FIG. 4 is a timing diagram of a memory read operation;

FIG. 5 is a flow diagram for operation of the master access logic of FIG. 2; and

FIG. 6 illustrates a typical slave unit.

FIGURE 1

FIG. 1 illustrates a typical system in which master devices M1, M2, --Mn are connected to a bus 10 and are to communicate with slave devices S1, S2, --Sm also connected to bus 10. It is to be understood that in operation of such a system only one master at a time may use bus 10 and that some form of arbitration between requests must be established. The present invention is directed to a new and distributed method and system for permitting self-determination of the communication between master and slave by way of a single bus 10.

FIGURE 2

FIG. 2 illustrates an embodiment of the system in which a data channel 20 and an address channel 21 are connected to master units M1 and M2. They are also connected to other master units and to slave devices in the manner illustrated in FIG. 1.

In this embodiment, it will be assumed that the data bus 20 includes 16 parallel lines, all of which are connected to each of the master and slave units M1, M2, --Mn and S1, S2, --Sm. Address channel 21 is assumed to include 20 parallel lines all of which are connected to all the master and slave units. In addition to lines 20 and 21, eleven additional lines 22 are provided for use in operation of the system. Data lines 20, address lines 21 and control lines 22 form bus 10 of FIG. 1.

In the general case, a master unit such as unit M1 includes a device controller 30 which may be a CPU in a general purpose digital computer, or it may be a peripheral device. Controller 30 is connected by way of lines 31-34 to a data access logic unit 35. The data channel 20 and address channel 21 are connected to the master unit M1 by way of the data access logic unit 35. A system clock 36 is connected to controller 30.

The arbitration system illustrated in FIG. 2 operates in a primary sense in dependence upon signals on lines 41--44. In referring to signals herein, a complement will be signified by a mnemonic followed by a bar (-). Line 41 is a terminate line delivering from a slave to a master a signal that a data transfer has been completed, namely a signal TLTM- which is the complement of the signal TLTM.

Line 42 is a channel which conveys a signal indicating that the bus is available to a master. This signal, TLAV, is transmitted from master to master over line 42.

Line 43 is an acknowledge line conveying a signal indicating that access granted is acknowledged.

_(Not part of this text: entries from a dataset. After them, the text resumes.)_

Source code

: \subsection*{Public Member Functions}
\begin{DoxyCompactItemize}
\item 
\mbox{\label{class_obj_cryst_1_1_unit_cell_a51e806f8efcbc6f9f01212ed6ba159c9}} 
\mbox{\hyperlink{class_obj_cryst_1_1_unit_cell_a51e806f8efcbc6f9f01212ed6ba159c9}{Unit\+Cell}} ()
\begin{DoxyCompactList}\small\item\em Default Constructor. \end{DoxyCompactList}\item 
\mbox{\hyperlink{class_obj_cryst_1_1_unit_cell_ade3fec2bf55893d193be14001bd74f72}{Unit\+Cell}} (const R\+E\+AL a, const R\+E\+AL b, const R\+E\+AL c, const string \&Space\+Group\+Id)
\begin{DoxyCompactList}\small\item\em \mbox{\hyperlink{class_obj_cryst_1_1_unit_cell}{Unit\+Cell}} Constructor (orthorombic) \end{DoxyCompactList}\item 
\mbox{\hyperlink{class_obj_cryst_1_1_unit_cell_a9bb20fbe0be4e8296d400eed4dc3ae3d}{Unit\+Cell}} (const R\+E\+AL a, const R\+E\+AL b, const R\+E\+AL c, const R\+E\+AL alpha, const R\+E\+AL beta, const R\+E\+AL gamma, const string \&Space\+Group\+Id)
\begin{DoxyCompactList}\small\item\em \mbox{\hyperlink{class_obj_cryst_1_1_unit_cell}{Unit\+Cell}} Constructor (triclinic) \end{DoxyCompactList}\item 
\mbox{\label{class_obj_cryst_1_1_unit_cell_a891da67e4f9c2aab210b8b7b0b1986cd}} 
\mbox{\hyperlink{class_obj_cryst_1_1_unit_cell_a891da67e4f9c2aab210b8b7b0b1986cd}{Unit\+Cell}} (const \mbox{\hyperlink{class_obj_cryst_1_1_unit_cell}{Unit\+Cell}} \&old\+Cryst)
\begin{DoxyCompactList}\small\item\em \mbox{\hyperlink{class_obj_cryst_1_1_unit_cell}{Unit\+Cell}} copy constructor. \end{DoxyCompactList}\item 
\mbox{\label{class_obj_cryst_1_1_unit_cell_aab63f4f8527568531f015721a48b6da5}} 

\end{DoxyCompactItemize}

This signal, TLAK-, is transmitted from master to master.

Line 44 transmits a signal from master to master to indicate when access has been granted, namely signal TLAG.

It should be noted that at the highest priority master, TLAG has no source. For that master, TLAG is always true due to a pullup resistor 44c connected to Vcc.

The system operation in arbitration involves four distinct states. The four states are: (a) device idle state; (b) device access request state: (c) device acknowledge state; and (d) device access state.

The systems operate in conjunction with and through actuation of the logic built around three flip-flops 51, 52 and 53. In the first or idle state, all three flip-flops 51-53 are clear. In the second or device request state, flip-flop 51 is set. In the third or device acknowledge state, flip-flop 52 is set. In the fourth or device access state, flip-flop 53 is set.

The system includes a line 50 which is connected to the preset terminal of flip-flop 51. Controller 30 generates an access request signal SDAR- on line 50 to initiate an access operation. The Q- output terminal of flip-flop 51 is connected through an inverter 61 to inputs of an NAND gate 62. The other input of the NAND gate 62 is connected to line 44.

The Q- output of flip-flop 51 is also connected to an input of an AND gate 63. The output of AND gate 63 is line 44a that extends to the next master unit M2 with the communication bus. Line 44b extends from master unit M2. The output of AND gate 62 is connected by way of an inverter 64 to a NAND gate 65. The output of AND gate 62 is also connected by way of line 66 to an input of the NAND gate 67. Line 43 is connected by way of an inverting receiver 69 and an inverter 69a to an input of NAND gate 67. The output of NAND gate 65 is connected by way of an RC delay circuit 68 to an input of NAND gate 67. The output of NAND gate 67 is connected by way of inverter 69 to the clock input of flip-flop 52.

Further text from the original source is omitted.